Restate word for word, and only, the lines that extend from the line containing "- Check for exceptions" through the end of the records below.

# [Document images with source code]
BEGIN

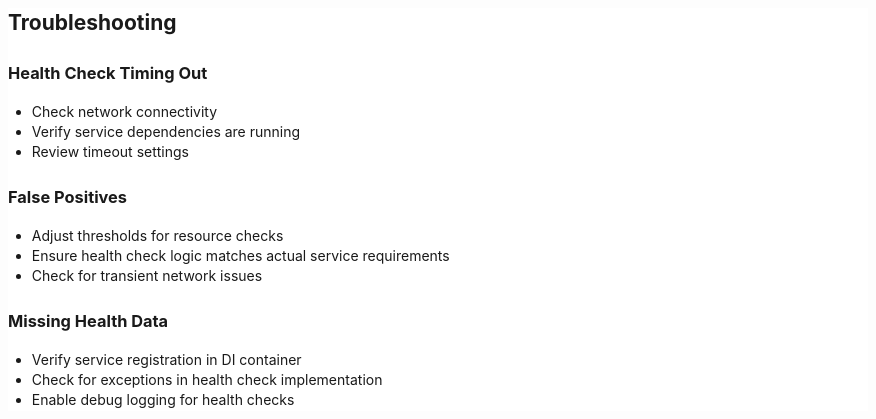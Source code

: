 ## Troubleshooting

### Health Check Timing Out
- Check network connectivity
- Verify service dependencies are running
- Review timeout settings

### False Positives
- Adjust thresholds for resource checks
- Ensure health check logic matches actual service requirements
- Check for transient network issues

### Missing Health Data
- Verify service registration in DI container
- Check for exceptions in health check implementation
- Enable debug logging for health checks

END

# [Solution for this exercise]
- Check for exceptions in health check implementation
- Enable debug logging for health checks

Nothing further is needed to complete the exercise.